13│[2025-12-29]     Received: 20 09 00 00 06 22 00 0a 21 00 14 b' \t\x00\x00\x06"\x00\n!\x00\x14'
14│[2025-12-29]    Test Step: Callback function 'conn_callback'
15│[2025-12-29]     Info: Received CONNACK: 200900000622000a210014
16│[2025-12-29]    Test Step: Fuzzing Node 'MQTT_SUBSCRIBE'
17│[2025-12-29]     Info: Sending 1000010 bytes...
18│[2025-12-29]     Error!!!! SIGINT received ... exiting

While Boofuzz is excellent for logic and state testing, it is significantly slower than AFL++ because it operates over the real network stack. It typically manages 10-50 executions per second compared to AFL++’s thousands. Furthermore, defining the protocol grammar manually is time-consuming and prone to errors if the specification is complex.

Gray-Box: AFLNet

//TBD

Conclusion

We covered why naïve mutation fails on protocols, how syntax modeling keeps inputs valid, and how deterministic harnesses reduce noise so feedback can guide exploration. The MQTT examples show the trade-offs: white-box harnesses buy speed, black-box frameworks buy reach, and gray-box fuzzers bridge the two. The practical takeaway is simple: start by making inputs valid enough to reach deep logic, then let coverage or state feedback do the exploration. LLM-guided approaches are emerging as another way to learn protocol structure and guide mutations [9].

References

[1] Zhang et al. (2024). A Survey of Protocol Fuzzing. ACM Computing Surveys.
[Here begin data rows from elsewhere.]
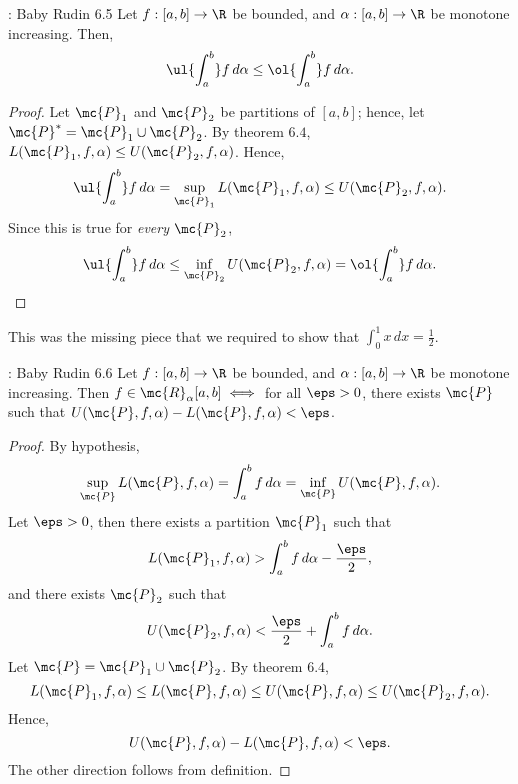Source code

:\begin{ntheorem}{: Baby Rudin 6.5}
	Let \(f:[a,b]\to\R\) be bounded, and \(\alpha:[a,b]\to\R\) be monotone increasing. Then,
	\begin{equation*}
		\ul{\int_a^b}f \, d\alpha\leq \ol{\int_a^b}f \, d\alpha.
	\end{equation*}
\end{ntheorem}
\begin{proof}
	Let \(\mc{P}_1\) and \(\mc{P}_2\) be partitions of \([a,b]\); hence, let \(\mc{P}^*=\mc{P}_1\cup\mc{P}_2\). By theorem \(6.4\), \(L(\mc{P}_1,f,\alpha)\leq U(\mc{P}_2,f,\alpha)\). Hence, 
	\begin{equation*}
		\ul{\int_a^b}f \, d\alpha=\sup_{\mc{P}_1}{L(\mc{P}_1,f,\alpha)}\leq U(\mc{P}_2,f,\alpha).
	\end{equation*}
	Since this is true for \emph{every} \(\mc{P}_2\),
	\begin{equation*}
		\ul{\int_a^b} f \, d\alpha \leq \inf_{\mc{P}_2} U(\mc{P}_2,f,\alpha)=\ol{\int_a^b} f \, d\alpha.
	\end{equation*} 
\end{proof}

\begin{note}
	This was the missing piece that we required to show that \(\displaystyle\int_0^1 x \, dx=\displaystyle\frac{1}{2}\).
\end{note}

\begin{ntheorem}{: Baby Rudin 6.6}
	Let \(f:[a,b]\to\R\) be bounded, and \(\alpha:[a,b]\to\R\) be monotone increasing. Then \(f\in\mc{R}_{\alpha}[a,b]\iff\) for all \(\eps>0\), there exists \(\mc{P}\) such that \(U(\mc{P},f,\alpha)-L(\mc{P},f,\alpha)<\eps\).
\end{ntheorem}
\begin{proof}
	By hypothesis, 
	\begin{equation*}
		\sup_{\mc{P}}{L(\mc{P},f,\alpha)}=\int_a^b f \, d\alpha=\inf_{\mc{P}}{U(\mc{P},f,\alpha)}.
	\end{equation*}
	Let \(\eps>0\), then there exists a partition \(\mc{P}_1\) such that 
	\begin{equation*}
		L(\mc{P}_1,f,\alpha)> \int_a^b f \, d\alpha-\frac{\eps}{2},
	\end{equation*}
	and there exists \(\mc{P}_2\) such that
	\begin{equation*}
		U(\mc{P}_2,f,\alpha)< \frac{\eps}{2}+\int_a^b f \, d\alpha.
	\end{equation*}
	Let \(\mc{P}=\mc{P}_1\cup\mc{P}_2\). By theorem \(6.4\), 
	\begin{equation*}
		L(\mc{P}_1,f,\alpha)\leq L(\mc{P},f,\alpha)\leq U(\mc{P},f,\alpha)\leq U(\mc{P}_2,f,\alpha).
	\end{equation*}
	Hence, 
	\begin{equation*}
		U(\mc{P},f,\alpha)-L(\mc{P},f,\alpha)<\eps.
	\end{equation*}
	The other direction follows from definition.
\end{proof}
[2] Daniele, C., et al. (2024). Fuzzers for Stateful Systems: Survey and Research Directions. ACM Computing Surveys.

[3] OASIS (2021). MQTT Version 5.0 Specification.

[4] Qin, S., et al. (2022). NSFuzz: Towards Efficient and State-Aware Network Service Fuzzing. Proceedings of the 1st International Fuzzing Workshop.

[5] Pham, V.-T., et al. (2020). AFLNet: A Greybox Fuzzer for Network Protocols. IEEE ICST.

[6] Natella, R. (2022). StateAFL: Greybox Fuzzing for Stateful Network Servers. Empirical Software Engineering.

[7] OASIS (2021). MQTT NIST Cybersecurity.

[8] Feng, X., et al. (2021). Snipuzz: Black-box Fuzzing of IoT Firmware via Message Snippet Inference. ACM CCS.

[9] Meng, R., et al. (2024). Large Language Model Guided Protocol Fuzzing. NDSS.